(Directions for this task) Check every line below for the word "subsubsection" and show those that hold it.

Data records START

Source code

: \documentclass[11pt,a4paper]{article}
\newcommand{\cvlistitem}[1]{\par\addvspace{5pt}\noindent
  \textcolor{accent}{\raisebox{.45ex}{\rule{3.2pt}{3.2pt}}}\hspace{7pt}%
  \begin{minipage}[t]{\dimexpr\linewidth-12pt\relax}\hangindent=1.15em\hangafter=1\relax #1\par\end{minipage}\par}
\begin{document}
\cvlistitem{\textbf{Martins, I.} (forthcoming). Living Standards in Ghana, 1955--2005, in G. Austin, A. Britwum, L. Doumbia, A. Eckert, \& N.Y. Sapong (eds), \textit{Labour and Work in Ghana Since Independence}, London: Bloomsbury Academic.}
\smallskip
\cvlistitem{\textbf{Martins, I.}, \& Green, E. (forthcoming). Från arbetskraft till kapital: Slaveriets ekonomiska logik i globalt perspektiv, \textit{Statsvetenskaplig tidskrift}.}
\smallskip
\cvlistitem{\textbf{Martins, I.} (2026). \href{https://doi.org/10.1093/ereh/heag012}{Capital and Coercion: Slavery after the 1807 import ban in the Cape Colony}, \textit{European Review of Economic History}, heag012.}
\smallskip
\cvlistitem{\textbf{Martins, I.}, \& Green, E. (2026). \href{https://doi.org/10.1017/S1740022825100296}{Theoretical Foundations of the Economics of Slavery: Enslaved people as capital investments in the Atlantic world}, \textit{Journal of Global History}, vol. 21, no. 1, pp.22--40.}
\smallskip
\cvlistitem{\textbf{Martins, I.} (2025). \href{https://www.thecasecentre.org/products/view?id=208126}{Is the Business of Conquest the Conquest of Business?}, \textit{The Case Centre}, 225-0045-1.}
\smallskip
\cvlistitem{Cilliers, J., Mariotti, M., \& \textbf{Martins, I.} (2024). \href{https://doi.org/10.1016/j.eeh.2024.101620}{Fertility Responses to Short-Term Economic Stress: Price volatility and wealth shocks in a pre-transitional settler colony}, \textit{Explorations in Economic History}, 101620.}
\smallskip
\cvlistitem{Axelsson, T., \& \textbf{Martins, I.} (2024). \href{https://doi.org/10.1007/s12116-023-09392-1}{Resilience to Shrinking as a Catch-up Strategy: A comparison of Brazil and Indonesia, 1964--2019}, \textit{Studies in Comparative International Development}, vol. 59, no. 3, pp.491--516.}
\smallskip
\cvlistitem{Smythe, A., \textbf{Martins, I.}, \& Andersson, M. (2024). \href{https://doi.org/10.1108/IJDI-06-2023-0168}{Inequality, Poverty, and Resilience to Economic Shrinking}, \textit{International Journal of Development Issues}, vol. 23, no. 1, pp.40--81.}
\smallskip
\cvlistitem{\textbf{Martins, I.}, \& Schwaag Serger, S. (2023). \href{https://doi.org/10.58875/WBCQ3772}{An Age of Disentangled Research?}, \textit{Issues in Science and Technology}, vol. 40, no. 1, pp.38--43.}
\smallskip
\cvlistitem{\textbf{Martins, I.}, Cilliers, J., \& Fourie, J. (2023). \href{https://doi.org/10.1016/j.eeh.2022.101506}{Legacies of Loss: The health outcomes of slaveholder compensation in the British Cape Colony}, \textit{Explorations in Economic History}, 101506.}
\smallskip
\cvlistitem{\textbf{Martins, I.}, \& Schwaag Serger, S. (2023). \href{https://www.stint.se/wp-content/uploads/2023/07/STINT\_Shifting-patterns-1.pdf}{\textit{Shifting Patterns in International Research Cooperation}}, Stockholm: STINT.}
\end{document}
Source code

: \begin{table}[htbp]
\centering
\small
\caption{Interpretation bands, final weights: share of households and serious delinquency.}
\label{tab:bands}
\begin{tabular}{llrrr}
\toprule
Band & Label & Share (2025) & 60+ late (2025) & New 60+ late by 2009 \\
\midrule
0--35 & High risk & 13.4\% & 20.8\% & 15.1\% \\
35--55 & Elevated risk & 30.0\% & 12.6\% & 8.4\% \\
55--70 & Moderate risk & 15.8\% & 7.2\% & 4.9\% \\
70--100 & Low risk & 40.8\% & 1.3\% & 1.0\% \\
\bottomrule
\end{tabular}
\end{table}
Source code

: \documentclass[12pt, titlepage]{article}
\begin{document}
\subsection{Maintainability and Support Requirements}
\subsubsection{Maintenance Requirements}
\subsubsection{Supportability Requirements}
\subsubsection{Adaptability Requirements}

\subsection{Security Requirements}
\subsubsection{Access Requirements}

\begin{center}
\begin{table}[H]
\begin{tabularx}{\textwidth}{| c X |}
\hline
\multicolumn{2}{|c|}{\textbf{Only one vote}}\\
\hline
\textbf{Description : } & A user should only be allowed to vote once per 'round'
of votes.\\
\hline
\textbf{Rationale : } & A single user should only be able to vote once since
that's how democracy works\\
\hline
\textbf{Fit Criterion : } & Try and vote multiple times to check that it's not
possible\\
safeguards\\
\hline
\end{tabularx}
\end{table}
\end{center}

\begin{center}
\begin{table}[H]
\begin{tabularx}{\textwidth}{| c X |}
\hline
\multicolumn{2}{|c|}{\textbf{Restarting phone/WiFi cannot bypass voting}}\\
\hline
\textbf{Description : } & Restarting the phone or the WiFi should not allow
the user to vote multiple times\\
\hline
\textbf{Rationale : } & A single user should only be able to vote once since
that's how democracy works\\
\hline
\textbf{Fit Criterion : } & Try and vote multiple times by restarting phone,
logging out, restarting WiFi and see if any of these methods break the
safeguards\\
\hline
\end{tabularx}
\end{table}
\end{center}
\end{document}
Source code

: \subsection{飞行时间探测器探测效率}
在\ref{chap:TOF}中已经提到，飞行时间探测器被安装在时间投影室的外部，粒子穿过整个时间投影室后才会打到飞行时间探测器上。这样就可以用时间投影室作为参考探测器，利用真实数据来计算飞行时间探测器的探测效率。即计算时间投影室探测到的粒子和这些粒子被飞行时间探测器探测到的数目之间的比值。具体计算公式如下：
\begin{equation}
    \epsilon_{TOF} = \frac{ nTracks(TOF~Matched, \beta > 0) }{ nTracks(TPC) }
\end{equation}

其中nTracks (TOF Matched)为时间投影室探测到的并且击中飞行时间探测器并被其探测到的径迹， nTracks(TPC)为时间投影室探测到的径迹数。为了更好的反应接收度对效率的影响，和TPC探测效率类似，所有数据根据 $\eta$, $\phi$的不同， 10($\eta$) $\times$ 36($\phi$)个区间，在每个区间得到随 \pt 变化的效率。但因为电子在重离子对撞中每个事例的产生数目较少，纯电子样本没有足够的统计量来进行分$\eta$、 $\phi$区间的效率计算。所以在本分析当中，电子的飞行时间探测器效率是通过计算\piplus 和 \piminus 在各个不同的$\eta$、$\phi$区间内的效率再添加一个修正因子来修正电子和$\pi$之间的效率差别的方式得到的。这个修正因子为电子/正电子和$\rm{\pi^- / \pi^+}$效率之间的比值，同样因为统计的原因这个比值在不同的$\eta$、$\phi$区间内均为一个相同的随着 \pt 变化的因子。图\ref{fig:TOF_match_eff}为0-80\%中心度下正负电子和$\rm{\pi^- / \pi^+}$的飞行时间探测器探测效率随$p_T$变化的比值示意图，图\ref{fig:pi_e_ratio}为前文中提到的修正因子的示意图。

Data records END

(Exercise output)
\subsubsection{Maintenance Requirements}
\subsubsection{Supportability Requirements}
\subsubsection{Adaptability Requirements}
\subsubsection{Access Requirements}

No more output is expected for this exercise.